[TASK ITEM] How many lines of the entries below include the word "Core"? Answer with the number alone.

[Saved data entries]

.....

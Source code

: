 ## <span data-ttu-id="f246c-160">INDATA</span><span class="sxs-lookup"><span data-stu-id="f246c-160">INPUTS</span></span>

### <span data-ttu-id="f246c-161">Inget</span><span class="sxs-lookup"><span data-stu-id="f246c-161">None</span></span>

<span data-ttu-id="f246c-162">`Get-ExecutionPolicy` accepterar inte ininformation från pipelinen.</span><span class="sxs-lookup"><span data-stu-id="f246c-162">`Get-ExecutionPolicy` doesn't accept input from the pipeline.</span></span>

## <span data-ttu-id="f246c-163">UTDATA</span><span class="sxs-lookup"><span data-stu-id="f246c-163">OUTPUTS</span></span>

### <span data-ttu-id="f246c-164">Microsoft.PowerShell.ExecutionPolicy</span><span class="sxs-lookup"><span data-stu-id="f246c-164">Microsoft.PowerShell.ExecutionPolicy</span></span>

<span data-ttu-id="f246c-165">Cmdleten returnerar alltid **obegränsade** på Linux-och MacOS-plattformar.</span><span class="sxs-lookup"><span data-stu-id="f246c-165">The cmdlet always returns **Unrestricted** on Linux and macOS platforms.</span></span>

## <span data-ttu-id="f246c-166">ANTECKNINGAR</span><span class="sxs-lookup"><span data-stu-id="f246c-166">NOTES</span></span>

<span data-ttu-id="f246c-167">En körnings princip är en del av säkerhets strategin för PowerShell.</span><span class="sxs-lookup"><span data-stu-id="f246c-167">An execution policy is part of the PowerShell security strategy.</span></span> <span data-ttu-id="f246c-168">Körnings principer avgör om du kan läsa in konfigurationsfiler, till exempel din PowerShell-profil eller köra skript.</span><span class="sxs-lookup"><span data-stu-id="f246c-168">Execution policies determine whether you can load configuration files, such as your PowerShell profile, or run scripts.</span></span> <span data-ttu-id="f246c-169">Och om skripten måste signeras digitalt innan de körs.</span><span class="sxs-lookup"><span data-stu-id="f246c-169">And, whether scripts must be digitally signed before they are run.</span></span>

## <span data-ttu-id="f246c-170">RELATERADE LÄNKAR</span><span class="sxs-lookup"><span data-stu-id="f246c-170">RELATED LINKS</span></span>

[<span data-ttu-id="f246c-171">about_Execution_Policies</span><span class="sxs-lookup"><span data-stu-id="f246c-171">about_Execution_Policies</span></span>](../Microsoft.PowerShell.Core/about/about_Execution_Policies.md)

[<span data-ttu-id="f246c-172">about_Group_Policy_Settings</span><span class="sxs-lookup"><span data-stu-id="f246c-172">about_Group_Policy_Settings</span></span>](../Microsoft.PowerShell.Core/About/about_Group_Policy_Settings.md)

.....

[YOUR SOLUTION] 2